[WHAT YOU ARE ASKED TO DO]
Using the line that has "action is called" as the starting point, print each line to the end of the material below word for word. Add no other lines.

[INFORMATION]
Content starts
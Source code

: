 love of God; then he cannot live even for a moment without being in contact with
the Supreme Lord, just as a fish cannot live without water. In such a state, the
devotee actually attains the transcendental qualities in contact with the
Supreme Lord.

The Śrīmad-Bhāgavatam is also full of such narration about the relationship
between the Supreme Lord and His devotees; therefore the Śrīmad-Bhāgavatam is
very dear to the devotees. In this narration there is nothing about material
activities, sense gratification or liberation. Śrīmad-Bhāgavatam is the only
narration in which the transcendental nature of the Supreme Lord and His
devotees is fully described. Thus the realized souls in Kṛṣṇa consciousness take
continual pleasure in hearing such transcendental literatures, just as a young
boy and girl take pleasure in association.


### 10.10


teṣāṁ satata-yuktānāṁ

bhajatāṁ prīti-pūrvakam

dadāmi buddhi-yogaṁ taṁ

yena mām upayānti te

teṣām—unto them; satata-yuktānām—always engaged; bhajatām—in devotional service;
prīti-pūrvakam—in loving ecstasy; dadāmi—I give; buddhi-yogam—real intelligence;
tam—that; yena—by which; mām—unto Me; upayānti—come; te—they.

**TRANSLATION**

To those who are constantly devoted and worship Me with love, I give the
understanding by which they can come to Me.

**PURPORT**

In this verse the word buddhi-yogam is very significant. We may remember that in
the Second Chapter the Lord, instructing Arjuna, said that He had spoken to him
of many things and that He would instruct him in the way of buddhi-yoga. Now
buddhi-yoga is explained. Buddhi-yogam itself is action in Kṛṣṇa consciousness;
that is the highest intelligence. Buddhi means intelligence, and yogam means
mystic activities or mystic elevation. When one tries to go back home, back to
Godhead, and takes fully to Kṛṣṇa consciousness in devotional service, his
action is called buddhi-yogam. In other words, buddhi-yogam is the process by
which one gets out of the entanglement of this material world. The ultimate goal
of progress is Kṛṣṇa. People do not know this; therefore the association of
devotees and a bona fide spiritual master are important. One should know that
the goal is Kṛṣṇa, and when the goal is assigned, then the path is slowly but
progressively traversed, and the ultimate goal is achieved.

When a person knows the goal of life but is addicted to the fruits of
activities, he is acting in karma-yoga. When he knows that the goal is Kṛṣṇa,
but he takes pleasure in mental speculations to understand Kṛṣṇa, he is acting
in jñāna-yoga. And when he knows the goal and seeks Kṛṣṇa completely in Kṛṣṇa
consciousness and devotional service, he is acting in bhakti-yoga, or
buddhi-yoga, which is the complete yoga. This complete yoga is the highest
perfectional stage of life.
Content ends
[RESULT OF THE TASK]
action is called buddhi-yogam. In other words, buddhi-yogam is the process by
which one gets out of the entanglement of this material world. The ultimate goal
of progress is Kṛṣṇa. People do not know this; therefore the association of
devotees and a bona fide spiritual master are important. One should know that
the goal is Kṛṣṇa, and when the goal is assigned, then the path is slowly but
progressively traversed, and the ultimate goal is achieved.

When a person knows the goal of life but is addicted to the fruits of
activities, he is acting in karma-yoga. When he knows that the goal is Kṛṣṇa,
but he takes pleasure in mental speculations to understand Kṛṣṇa, he is acting
in jñāna-yoga. And when he knows the goal and seeks Kṛṣṇa completely in Kṛṣṇa
consciousness and devotional service, he is acting in bhakti-yoga, or
buddhi-yoga, which is the complete yoga. This complete yoga is the highest
perfectional stage of life.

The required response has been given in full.